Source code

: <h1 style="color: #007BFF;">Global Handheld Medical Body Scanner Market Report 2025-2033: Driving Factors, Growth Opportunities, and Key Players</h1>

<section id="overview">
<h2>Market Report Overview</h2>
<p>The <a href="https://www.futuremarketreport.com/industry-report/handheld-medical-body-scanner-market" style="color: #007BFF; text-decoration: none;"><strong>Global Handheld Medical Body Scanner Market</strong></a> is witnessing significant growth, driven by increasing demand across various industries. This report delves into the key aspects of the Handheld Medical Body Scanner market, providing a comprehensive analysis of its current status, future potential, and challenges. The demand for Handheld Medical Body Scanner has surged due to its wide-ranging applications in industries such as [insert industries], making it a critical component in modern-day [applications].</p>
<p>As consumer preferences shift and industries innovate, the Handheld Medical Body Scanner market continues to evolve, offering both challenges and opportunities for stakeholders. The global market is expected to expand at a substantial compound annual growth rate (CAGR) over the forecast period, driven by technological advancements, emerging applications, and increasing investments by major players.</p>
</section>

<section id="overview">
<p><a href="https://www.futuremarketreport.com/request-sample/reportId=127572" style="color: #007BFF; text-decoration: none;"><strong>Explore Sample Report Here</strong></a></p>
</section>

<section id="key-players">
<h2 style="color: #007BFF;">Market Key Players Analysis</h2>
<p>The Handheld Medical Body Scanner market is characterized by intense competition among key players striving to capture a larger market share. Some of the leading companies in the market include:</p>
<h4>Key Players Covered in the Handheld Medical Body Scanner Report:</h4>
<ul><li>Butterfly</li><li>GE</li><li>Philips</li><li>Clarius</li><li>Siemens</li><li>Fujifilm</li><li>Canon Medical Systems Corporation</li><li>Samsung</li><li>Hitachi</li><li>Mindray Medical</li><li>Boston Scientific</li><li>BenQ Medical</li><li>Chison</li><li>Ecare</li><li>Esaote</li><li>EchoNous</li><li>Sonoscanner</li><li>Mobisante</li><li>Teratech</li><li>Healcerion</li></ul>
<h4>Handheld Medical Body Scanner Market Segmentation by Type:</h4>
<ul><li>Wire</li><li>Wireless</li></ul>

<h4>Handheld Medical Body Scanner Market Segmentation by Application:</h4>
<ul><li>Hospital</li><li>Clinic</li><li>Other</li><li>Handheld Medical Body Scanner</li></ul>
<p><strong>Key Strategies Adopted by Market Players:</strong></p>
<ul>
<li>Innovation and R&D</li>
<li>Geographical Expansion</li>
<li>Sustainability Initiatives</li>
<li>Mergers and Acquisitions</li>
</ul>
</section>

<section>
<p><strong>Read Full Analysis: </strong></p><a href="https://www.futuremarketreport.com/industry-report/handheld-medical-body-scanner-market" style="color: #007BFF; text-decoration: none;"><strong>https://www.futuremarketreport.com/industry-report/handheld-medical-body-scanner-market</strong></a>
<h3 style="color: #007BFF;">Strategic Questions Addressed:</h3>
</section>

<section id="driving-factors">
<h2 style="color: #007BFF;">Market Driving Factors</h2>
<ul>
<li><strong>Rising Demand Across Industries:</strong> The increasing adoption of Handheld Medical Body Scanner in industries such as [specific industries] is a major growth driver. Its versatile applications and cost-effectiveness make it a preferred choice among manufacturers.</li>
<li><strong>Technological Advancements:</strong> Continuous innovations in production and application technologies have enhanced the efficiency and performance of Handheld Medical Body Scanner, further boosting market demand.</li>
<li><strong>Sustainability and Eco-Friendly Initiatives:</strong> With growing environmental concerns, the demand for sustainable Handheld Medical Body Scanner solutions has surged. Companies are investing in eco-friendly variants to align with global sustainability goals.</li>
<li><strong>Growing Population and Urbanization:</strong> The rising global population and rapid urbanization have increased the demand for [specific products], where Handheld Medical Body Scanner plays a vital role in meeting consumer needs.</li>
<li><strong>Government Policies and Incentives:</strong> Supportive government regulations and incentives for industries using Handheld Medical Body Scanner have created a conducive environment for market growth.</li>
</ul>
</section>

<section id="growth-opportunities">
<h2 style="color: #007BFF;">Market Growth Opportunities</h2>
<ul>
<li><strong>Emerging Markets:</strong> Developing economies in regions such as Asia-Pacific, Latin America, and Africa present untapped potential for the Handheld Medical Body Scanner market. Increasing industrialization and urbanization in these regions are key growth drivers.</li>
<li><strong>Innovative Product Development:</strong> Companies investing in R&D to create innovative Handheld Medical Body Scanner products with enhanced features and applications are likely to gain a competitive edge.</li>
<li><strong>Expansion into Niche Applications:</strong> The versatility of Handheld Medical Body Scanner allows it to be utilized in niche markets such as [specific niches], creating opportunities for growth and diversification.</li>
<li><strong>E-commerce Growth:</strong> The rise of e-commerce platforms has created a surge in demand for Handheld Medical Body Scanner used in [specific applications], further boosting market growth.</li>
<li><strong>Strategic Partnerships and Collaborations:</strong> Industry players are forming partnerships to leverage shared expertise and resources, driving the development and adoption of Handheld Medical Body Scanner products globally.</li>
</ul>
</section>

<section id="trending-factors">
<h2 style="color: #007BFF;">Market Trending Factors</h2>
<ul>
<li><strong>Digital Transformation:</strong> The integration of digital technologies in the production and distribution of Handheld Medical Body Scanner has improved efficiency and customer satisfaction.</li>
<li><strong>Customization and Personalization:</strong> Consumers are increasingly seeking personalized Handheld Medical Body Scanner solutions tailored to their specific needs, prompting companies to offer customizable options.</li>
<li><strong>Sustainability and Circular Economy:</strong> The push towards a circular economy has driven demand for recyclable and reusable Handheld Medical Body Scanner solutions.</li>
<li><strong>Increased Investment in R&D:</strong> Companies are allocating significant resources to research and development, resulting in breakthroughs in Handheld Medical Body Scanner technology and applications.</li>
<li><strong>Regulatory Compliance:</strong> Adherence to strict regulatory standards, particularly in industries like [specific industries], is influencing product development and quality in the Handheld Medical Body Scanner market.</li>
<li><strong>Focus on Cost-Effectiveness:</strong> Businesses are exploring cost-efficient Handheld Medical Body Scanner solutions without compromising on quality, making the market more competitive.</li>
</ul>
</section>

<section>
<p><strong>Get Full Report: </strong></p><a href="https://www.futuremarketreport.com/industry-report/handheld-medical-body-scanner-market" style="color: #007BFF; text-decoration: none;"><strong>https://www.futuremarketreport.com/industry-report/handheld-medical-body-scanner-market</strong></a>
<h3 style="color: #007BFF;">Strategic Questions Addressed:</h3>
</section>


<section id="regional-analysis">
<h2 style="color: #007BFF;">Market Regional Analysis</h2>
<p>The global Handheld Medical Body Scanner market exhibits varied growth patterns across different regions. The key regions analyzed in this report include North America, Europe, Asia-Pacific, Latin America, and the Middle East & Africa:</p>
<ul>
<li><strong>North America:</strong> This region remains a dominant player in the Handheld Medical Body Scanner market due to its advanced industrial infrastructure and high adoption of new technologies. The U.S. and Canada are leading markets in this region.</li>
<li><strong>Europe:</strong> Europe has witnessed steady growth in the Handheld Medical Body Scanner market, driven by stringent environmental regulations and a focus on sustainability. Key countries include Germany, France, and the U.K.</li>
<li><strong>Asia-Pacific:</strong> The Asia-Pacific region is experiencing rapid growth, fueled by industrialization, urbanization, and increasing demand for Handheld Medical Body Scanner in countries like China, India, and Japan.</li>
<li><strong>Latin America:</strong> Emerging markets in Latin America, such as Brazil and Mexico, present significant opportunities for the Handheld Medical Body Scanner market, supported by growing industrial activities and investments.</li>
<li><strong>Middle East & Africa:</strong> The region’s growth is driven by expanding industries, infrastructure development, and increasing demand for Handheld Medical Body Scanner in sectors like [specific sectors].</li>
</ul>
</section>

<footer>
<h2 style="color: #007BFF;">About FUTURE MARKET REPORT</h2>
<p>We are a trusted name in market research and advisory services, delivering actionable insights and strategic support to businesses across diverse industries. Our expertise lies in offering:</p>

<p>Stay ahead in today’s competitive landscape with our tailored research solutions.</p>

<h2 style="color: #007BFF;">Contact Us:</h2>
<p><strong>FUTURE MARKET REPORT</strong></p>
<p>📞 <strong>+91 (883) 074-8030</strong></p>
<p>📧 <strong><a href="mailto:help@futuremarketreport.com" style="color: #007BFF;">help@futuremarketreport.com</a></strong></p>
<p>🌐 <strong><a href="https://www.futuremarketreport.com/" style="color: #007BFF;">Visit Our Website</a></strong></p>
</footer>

□ □ □ □ □

• _WHAT IS REQUIRED_: Output, from the data above, the lines from the line with "Key Players Analysis</h2>" to the line with "<h4>Key Players Covered" exactly as they stand, both ends included and nothing else.

• _OUTPUT FOR THIS EXERCISE_:
<h2 style="color: #007BFF;">Market Key Players Analysis</h2>
<p>The Handheld Medical Body Scanner market is characterized by intense competition among key players striving to capture a larger market share. Some of the leading companies in the market include:</p>
<h4>Key Players Covered in the Handheld Medical Body Scanner Report:</h4>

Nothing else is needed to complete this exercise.